Asked by Anonymous at 1:05 PM on Apr. 14, 2009 in Relationships

Answers (10)
  • If you don't talk then things will only fester like you said. If he won't be mature and sit and talk things through with you is he really worth your time. People do not change and if this is how he wants to treat you as a girl friend then as anything else, such as a wife, he will still treat you the same way.
    1and1make3

    Answer by 1and1make3 at 1:11 PM on Apr. 14, 2009

  • It's not a yes or no answer. If tempers have time to cool down, then not talking is a good thing and it opens the door for discussion when both people are ready. To have a discussion, though, there must be some rules, some guidelines. No calling names, no bringing up past grievances- keep to the particular subject, and each person gets to speak their concerns without interruption. If the guidelines aren't followed, then tempers flare, feelings are hurt, face is lost, and nothing is solved. If you and your friend can't do this, even after your cool down period that you are having now, then get couples counseling. Hurt feeling left to fester don't get better. But do remember that it isn't natural for a guy to want to talk and talk as it is for ladies. We need to talk to get a problem resolved, a guy tends to hold it in more. So don't let your talk drag out, be very polite, very understanding, and brief.
    Bmat

    Answer by Bmat at 1:13 PM on Apr. 14, 2009

  • Welcome to my life. I lost my mind a few times when I was unable to express myself so I had to find a "way" to talk to my dh of 13 years. Now I tell him I need him to listen to me and respect my issues or I'll get sick from holding stuff inside because of his defensive reaction. If he loves you he needs to respect your concerns and listen without attitude. I can't say it's easy but i am in the middle of this right now. I said what I had to say and he somewhat listened but It's about being a team and wanting the other person to be emotionally healthy. Basically" if mama aint happy, aint nobody happy."..Good luck.
    writeon

    Answer by writeon at 1:16 PM on Apr. 14, 2009

  • Could be this is how he has seen his own family handle problems; by ignoring them and saying, "We'll talk about this later." and then "later" never comes.

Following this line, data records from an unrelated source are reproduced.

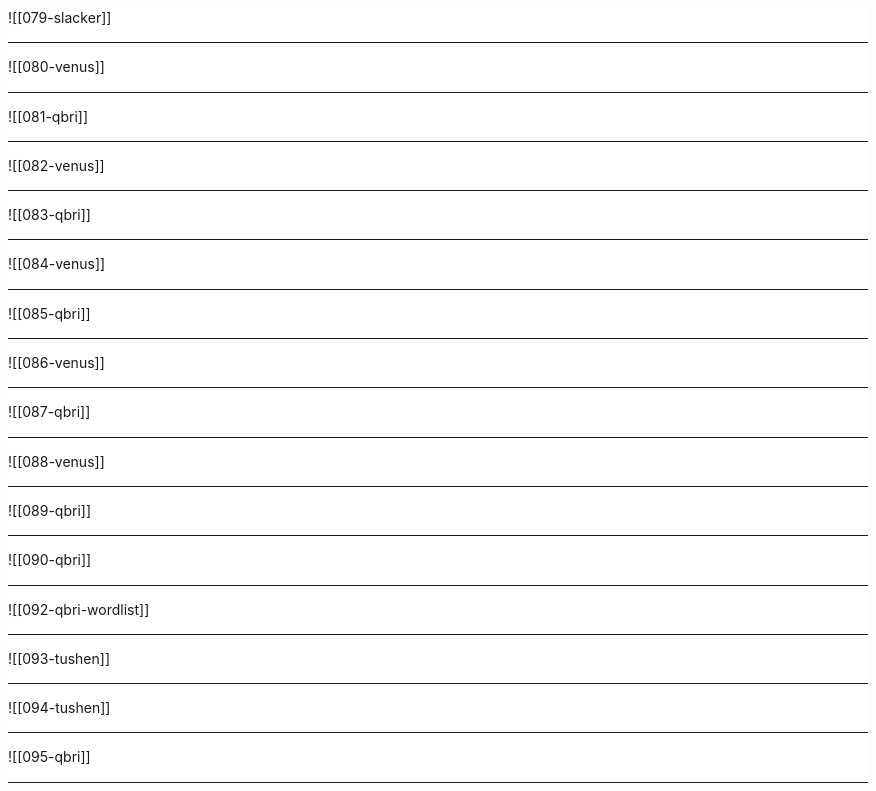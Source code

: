 ![[079-slacker]]

---
![[080-venus]]

---
![[081-qbri]]

---
![[082-venus]]

---
![[083-qbri]]

---
![[084-venus]]

---
![[085-qbri]]

---
![[086-venus]]

---
![[087-qbri]]

---
![[088-venus]]

---
![[089-qbri]]

---
![[090-qbri]]

---
![[092-qbri-wordlist]]

---
![[093-tushen]]

---
![[094-tushen]]

---
![[095-qbri]]

---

    If you don't like this method of "getting along", maybe you need a guy who understands pushing problems under the rug doesn't work for long-term happiness. (A lasting marriage, for instance!)

    timelessglass

    Answer by timelessglass at 1:17 PM on Apr. 14, 2009

  • Send him and email or write a letter. He doesn't HAVE to read it...but if he does, he certainly can't argue with a piece of paper or the computer. You can get all of your points across at least.
    Anonymous

    Answer by Anonymous at 1:23 PM on Apr. 14, 2009

  • I recommend this book. Hold Me Tight : Seven conversations for a lifetime of love by Dr. Sue Johnson. This book describes and deals with what you are going though.

    legalmommy101

    Answer by legalmommy101 at 1:24 PM on Apr. 14, 2009

  • I know the feeling. Every time I want to talk, he says all I want to do is argue, and then I say I'm just trying to talk about what is bothering me, and that I'm not arguing. Now it's an argument about not arguing. So stupid. Now if I really can't let something go, I will force the talk and prepare myself for a fight, because I know I won't back down. Things would be so much easier if people could just TALK things out. Men have to make everything so difficult. As if the problem will just go away all by itself.
    Anonymous

    Answer by Anonymous at 1:27 PM on Apr. 14, 2009

  • People deal with problems differently, you can not and should not try to force your bf to deal with a problem your way. A wise choice would be to tell him "I'd like to talk about the problem however I understand you do not, when or if you do please come to me." and then drop it... pushing will only push him away and will solve nothing.
    Wildkitten82

    Answer by Wildkitten82 at 1:28 PM on Apr. 14, 2009

  • Sometimes you have to stop talking for a bit, to calm down and ensure you really talk about the issue and not just insult each other or bring up things that have nothing to do with the issue. I don't want to hurt your feelings, but I want you to think really hard about something: he told you there was "no talking to you". That sounds to me like he feels like you aren't listening to his concerns. So, what I want you to think about is: were you really listening? I mean, actively listening, not listening and right then thinking ahead to what you're going to say next. I would go to him now, since time has passed, and ask him if you two can sit down and talk. Then, sit down and CALMLY discuss the issues. If he tells you again there's no talking to you, ask him what he means. Does he feel you're not listening, is he uncertain how to say what he's trying to say, what does it mean? Just stay calm and stick to the issue. Good luck!
    tropicalmama

    Answer by tropicalmama at 1:29 PM on Apr. 14, 2009

  • i would write him how you feel and then ask him in that ltr to talk to you about what you wrote and what points he disagrees with or what not. you can't force someone to talk but at least you might be able to get him to see how you feel. his heart can't be that cold and if it is i would leave. after all he is just a bf.